Change your Thoughts - Change your Outlook;
Change your Outlook - Change your World.

Funny Words of Wisdom: Page 3
Weird Facts


  • Dentists have recommended that a toothbrush be kept at least 6 feet away from a toilet to avoid airborne particles resulting from the flush.


  • The liquid inside young coconuts can be used as substitute for blood plasma.


  • No piece of paper can be folded in half more than 7 times.


  • Donkeys kill more people annually than plane crashes.


  • The king of hearts is the only king without a moustache.


  • Venus is the only planet that rotates clockwise.


  • Apples, not caffeine, are more efficient at waking you up in the morning.(Or at any time for that matter.)


  • The plastic things on the end of shoelaces are called aglets.


  • Most dust particles in your house are made from dead skin.


  • Pearls melt in vinegar.


  • The three most valuable brand names on earth: Marlboro, Coca-Cola, and Budweiser, in that order.


  • It is possible to lead a cow upstairs...but not downstairs.


  • A duck's quack doesn't echo and no one knows why.


  • Turtles can breathe through their anus.


  • On average, 100 people choke to death on ball-point pens every year.


  • Elephants are the only animals that can't jump.


  • Women blink nearly twice as much as men.


  • It's physically impossible for you to lick your elbow. ---- Hey! I saw you just try! (Nearly everyone does when they read that.)


  • The Main Library at Indiana University sinks over an inch every year because when it was built, engineers failed to take into account the weight of all the books that would occupy the building.


  • A snail can sleep for three years.


  • No word in the English language rhymes with "month."


  • Our eyes are always the same size from birth, but our nose and ears never stop growing.


  • All polar bears are left handed.


  • A crocodile cannot stick its tongue out.


Why Is It?
Some questions I often ponder.

  • Why do we press harder on a remote control when we know the batteries are getting weak?


  • Why do we nearly shout when we speak to someone that doesn't speak our language?


  • Why do banks charge a fee on "insufficient funds" when they know there is not enough?


  • Why does someone believe you when you say there are four billion stars, but checks when you say the paint is wet?
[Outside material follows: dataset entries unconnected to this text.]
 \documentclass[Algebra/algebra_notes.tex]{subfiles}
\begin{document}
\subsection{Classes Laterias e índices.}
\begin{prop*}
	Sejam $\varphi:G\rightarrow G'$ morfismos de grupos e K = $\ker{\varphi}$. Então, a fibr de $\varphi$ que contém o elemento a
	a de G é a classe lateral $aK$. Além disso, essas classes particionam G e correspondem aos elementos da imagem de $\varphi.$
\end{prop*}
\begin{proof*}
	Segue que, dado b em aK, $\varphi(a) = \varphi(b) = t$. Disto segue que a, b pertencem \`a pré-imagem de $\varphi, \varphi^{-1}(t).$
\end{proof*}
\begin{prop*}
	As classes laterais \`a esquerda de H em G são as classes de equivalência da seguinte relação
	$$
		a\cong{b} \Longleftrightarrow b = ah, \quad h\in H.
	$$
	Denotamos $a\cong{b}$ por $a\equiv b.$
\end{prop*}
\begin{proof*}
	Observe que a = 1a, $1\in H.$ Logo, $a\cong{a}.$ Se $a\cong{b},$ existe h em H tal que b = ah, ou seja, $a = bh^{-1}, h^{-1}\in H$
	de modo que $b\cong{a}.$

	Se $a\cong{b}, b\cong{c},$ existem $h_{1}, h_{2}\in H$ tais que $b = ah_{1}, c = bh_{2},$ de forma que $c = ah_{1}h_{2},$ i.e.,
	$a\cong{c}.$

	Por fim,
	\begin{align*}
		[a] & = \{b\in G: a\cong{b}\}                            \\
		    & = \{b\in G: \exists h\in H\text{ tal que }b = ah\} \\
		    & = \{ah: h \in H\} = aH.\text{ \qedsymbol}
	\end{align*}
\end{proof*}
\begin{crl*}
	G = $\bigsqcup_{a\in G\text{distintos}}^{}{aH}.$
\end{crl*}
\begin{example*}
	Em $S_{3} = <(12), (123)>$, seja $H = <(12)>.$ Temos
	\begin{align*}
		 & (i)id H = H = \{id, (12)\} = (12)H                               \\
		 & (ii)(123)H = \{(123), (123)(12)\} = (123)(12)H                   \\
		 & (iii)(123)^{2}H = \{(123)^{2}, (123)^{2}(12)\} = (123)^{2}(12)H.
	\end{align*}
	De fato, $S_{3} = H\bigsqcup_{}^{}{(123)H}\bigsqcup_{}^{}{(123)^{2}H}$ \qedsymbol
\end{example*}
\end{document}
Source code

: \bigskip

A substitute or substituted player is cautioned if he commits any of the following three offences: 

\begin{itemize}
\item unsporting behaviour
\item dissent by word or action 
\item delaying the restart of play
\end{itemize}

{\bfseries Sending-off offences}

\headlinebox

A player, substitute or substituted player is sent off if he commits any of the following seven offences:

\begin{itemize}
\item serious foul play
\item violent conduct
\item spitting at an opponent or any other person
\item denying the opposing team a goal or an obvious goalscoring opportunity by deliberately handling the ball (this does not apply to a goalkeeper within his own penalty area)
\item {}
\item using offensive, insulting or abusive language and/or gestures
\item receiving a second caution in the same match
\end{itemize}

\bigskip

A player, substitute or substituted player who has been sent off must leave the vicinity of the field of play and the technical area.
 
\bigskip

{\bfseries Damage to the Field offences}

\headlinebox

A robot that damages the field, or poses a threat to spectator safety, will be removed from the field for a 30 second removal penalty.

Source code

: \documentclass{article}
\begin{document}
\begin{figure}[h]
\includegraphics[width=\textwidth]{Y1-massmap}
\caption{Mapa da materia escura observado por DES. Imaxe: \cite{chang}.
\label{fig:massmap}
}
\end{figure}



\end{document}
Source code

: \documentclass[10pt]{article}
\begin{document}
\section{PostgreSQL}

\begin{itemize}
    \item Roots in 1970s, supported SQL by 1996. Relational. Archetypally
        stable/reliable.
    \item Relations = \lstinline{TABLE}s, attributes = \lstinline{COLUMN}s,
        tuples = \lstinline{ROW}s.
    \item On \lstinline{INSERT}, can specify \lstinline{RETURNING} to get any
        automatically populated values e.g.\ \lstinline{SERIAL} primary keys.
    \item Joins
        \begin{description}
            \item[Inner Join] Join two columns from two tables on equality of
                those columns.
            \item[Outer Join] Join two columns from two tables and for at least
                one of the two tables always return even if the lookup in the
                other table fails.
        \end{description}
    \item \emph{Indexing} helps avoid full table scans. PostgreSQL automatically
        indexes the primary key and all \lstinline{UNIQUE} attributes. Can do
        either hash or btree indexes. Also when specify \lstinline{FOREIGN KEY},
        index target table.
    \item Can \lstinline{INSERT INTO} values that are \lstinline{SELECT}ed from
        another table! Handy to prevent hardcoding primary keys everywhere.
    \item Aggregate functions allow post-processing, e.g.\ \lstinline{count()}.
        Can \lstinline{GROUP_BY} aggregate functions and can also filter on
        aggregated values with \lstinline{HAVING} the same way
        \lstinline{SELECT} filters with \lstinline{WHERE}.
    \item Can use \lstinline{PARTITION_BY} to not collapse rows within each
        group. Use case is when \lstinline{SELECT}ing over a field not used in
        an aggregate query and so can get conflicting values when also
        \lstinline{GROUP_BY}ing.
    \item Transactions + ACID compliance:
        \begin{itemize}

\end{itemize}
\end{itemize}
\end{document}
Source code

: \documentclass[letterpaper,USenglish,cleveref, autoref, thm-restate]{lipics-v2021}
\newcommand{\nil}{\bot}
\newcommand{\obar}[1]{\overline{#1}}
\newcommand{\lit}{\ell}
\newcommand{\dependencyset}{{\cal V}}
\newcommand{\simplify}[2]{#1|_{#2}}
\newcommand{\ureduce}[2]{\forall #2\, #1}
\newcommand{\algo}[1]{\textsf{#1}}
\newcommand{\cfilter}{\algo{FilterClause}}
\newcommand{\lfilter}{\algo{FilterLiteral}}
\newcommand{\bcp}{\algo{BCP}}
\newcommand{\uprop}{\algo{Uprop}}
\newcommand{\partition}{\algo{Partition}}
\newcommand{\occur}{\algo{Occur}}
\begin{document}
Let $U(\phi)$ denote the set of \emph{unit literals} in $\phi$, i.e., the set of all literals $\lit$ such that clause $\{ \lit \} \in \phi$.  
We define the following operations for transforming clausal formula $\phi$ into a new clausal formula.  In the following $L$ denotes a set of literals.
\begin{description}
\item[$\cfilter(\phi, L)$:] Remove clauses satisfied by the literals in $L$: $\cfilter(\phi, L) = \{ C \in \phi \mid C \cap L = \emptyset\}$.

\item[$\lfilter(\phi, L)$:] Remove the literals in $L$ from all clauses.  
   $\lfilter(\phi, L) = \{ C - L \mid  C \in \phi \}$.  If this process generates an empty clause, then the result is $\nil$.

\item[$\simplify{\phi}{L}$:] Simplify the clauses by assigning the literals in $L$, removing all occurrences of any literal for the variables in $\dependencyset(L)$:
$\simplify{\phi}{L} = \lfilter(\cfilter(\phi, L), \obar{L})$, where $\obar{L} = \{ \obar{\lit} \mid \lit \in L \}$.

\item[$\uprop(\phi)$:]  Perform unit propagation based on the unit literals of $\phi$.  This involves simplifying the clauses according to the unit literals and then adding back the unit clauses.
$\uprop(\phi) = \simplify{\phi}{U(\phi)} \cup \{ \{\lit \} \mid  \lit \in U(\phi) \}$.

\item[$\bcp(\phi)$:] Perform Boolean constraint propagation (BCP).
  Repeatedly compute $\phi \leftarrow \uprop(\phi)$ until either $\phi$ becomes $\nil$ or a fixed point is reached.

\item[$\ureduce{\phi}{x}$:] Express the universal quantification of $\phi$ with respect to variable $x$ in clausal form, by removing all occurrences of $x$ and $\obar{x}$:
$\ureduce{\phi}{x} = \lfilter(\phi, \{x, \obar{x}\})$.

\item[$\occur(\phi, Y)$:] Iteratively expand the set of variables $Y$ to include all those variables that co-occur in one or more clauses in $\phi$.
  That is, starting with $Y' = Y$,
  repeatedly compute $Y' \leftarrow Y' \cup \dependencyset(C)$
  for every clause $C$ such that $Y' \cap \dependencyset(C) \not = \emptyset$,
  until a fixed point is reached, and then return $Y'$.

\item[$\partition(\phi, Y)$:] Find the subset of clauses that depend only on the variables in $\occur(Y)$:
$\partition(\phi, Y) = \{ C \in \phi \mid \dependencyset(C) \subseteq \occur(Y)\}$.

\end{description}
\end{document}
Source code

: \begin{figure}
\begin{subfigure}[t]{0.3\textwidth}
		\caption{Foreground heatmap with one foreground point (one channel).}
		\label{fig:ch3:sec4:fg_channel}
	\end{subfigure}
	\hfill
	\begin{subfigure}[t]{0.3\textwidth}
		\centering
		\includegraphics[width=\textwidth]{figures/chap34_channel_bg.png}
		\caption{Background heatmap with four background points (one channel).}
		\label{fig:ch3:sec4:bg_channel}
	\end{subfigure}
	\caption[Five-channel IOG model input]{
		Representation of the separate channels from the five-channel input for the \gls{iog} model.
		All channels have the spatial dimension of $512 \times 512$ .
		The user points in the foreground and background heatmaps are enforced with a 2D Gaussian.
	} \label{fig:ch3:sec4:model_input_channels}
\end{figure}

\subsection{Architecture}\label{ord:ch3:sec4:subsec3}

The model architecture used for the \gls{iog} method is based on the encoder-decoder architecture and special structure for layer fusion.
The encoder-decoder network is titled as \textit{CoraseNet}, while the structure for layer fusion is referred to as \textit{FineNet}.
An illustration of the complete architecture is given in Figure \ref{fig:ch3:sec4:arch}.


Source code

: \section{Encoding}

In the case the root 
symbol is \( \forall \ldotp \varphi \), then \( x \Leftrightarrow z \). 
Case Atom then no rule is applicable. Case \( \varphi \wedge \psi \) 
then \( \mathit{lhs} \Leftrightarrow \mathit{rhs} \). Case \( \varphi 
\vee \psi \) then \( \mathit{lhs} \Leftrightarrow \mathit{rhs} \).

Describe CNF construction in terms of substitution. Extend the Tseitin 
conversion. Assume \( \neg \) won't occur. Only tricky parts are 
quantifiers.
  • Why doesn't glue stick to the bottle?


  • Why do they use sterilized needles for death by lethal injection?


  • Why doesn't Tarzan have a beard?


  • Why does Superman stop bullets with his chest, but ducks when you throw a revolver at him?


  • Why do Kamikaze pilots wear helmets?


  • Whose cruel idea was it to put an "S" in the word "lisp"?


  • If people evolved from apes, why are there still apes?


  • Does a clean house indicate that there is a broken computer in it?


  • Why is it that no matter what color bubble bath you use the bubbles are always white?


  • Is there ever a day that mattresses are not on sale?


  • Who will know if you remove the tag from your own mattress or pillow? Is there such a thing as "The Mattress/Pillow Tag Removal Police"?


  • Why do people constantly return to the refrigerator with hopes that something new to eat will have materialized?


  • Why do people keep running over a string a dozen times with their vacuum cleaner, then reach down, pick it up, examine it, then put it down to give the vacuum one more chance?


  • Why is it that no plastic bag in the supermarket will open from the end you first try?


  • How do those dead bugs get into those closed light fixtures?


  • Why is it that whenever you attempt to catch something that's falling off the table you always manage to knock something else over?


  • In winter why do we try to keep the house as warm as it was in summer when we complained about the heat?


  • How come you never hear father-in-law jokes?


  • If at first you don't succeed, shouldn't you try doing it like your wife told you to do it?


  • Why is it that the length of a 'minute' varies by which side of the bathroom door you are on?


  • The statistics on sanity are that one out of every four persons is suffering from some sort of mental illness. Think of your three best friends...if they're okay, then it's you.